Starting today Google will begin demoting sites within its search rankings which have received a large number of valid copyright removal notices. The move is expected to help give more search prominence to legitimate sources of content; sites such as Spotify, Hulu and Amazon. Nuances within the ranking calculation should mean popular user generated content sites like YouTube won’t be hit hard by these search algorithm tweaks.
Amit Singhal, SVP of Engineering at Google said on the official Google Search blog “Since we re-booted our copyright removals over two years ago, we’ve been given much more data by copyright owners about infringing content online. In fact, we’re now receiving and processing more copyright removal notices every day than we did in all of 2009 - more than 4.3 million URLs in the last 30 days alone. We will now be using this data as a signal in our search rankings.” The new infringing content signal affecting content rankings in Google Search is just one of over 200 used by the company to “ensure our search algorithms deliver the best possible results”.
Mr Singhal stresses that a copyright complaint is not going to seriously affect a site ranking unless a valid copyright removal notice is received from the rights owner. The company wants to be transparent about the process and will provide counter-notice tools for web developers.
Danny Sullivan at Search Engine Land has sought clarification from Google about how YouTube will be affected, given that the site has a very large number of copyright infringement notices filed against it that have proved to be valid.
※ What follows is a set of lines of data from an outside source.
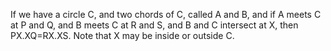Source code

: If we have a circle C, and two chords of C, called A and B, and if A
meets C at P and Q, and B meets C at R and S, and B and C intersect at
X, then PX.XQ=RX.XS. Note that X may be inside or outside C.
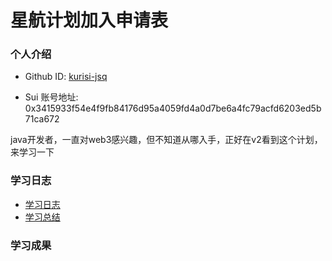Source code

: # 星航计划加入申请表

### 个人介绍

* Github ID: [kurisi-jsq](https://github.com/jsq-kurisi)


* Sui 账号地址: 0x3415933f54e4f9fb84176d95a4059fd4a0d7be6a4fc79acfd6203ed5b71ca672

java开发者，一直对web3感兴趣，但不知道从哪入手，正好在v2看到这个计划，来学习一下

### 学习日志

- [学习日志](journal.md)
- [学习总结](summary.md)

### 学习成果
Google told Mr Sullivan “that the new penalty will look beyond just the number of notices. It will also take into account other factors, specifics that Google won’t reveal, but with the end result that YouTube - as well as other popular sites beyond YouTube - aren’t expected to be hit.” Examples of sites also expected to be more or less unaffected by search demotion are “Facebook, IMDB, Tumblr and Twitter”. These are sites where you might share/embed your YouTube videos!
It’s going to be very interesting to see how YouTube is affected by this algorithm tweak (if at all) and if fairness and even-handedness prevails. The YouTube escape clause of user generated content wasn’t discussed in the Google Search Blog post about this algorithm change, how’s that for transparency?